═══ PROVIDED ENTRIES ═══

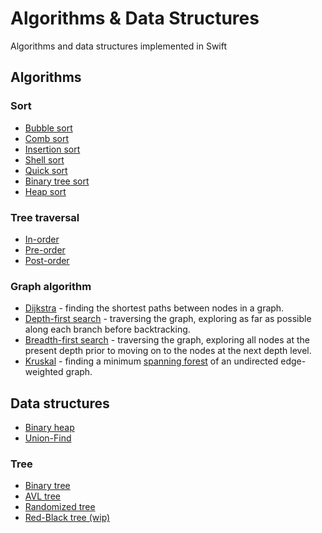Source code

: # Algorithms & Data Structures
Algorithms and data structures implemented in Swift

## Algorithms
### Sort
- [Bubble sort](AdvancedDataStructures/Algorithms/Sort/BubbleSort.swift)
- [Comb sort](AdvancedDataStructures/Algorithms/Sort/CombSort.swift)
- [Insertion sort](AdvancedDataStructures/Algorithms/Sort/InsertionSort.swift)
- [Shell sort](AdvancedDataStructures/Algorithms/Sort/ShellSort.swift)
- [Quick sort](AdvancedDataStructures/Algorithms/Sort/QuickSort.swift)
- [Binary tree sort](AdvancedDataStructures/Algorithms/Sort/BinaryTreeSort.swift)
- [Heap sort](AdvancedDataStructures/Algorithms/Sort/HeapSort.swift)

### Tree traversal
- [In-order](AdvancedDataStructures/Data%20structures/Trees/Traversal/InOrderTreeTraversal.swift)
- [Pre-order](AdvancedDataStructures/Data%20structures/Trees/Traversal/PreOrderTreeTraversal.swift)
- [Post-order](AdvancedDataStructures/Data%20structures/Trees/Traversal/PostOrderTreeTraversal.swift)

### Graph algorithm
- [Dijkstra](AdvancedDataStructures/Algorithms/DijkstraAlgorithm.swift) - finding the shortest paths between nodes in a graph.
- [Depth-first search](AdvancedDataStructures/Data%20structures/Graph/DFS.swift) - traversing the graph, exploring as far as possible along each branch before backtracking.
- [Breadth-first search](AdvancedDataStructures/Data%20structures/Graph/BFS.swift) - traversing the graph, exploring all nodes at the present depth prior to moving on to the nodes at the next depth level.
- [Kruskal](AdvancedDataStructures/Algorithms/KruskalAlgorithm.swift) - finding a minimum [spanning forest](https://en.wikipedia.org/wiki/Spanning_tree) of an undirected edge-weighted graph.

## Data structures
- [Binary heap](AdvancedDataStructures/Data%20structures/BinaryHeap.swift)
- [Union-Find](AdvancedDataStructures/Data%20structures/DSU/UnionFind.swift)
### Tree
- [Binary tree](AdvancedDataStructures/Data%20structures/Trees/BinaryTree.swift)
- [AVL tree](AdvancedDataStructures/Data%20structures/Trees/AVLTree.swift)
- [Randomized tree](AdvancedDataStructures/Data%20structures/Trees/RandomizedTree.swift)
- [Red-Black tree (wip)](AdvancedDataStructures/Data%20structures/Trees/RedBlackTree.swift)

═══

What lines in the data hold the word "Binary"? Return them.

_COMPLETED TASK:_
- [Binary tree sort](AdvancedDataStructures/Algorithms/Sort/BinaryTreeSort.swift)
- [Binary heap](AdvancedDataStructures/Data%20structures/BinaryHeap.swift)
- [Binary tree](AdvancedDataStructures/Data%20structures/Trees/BinaryTree.swift)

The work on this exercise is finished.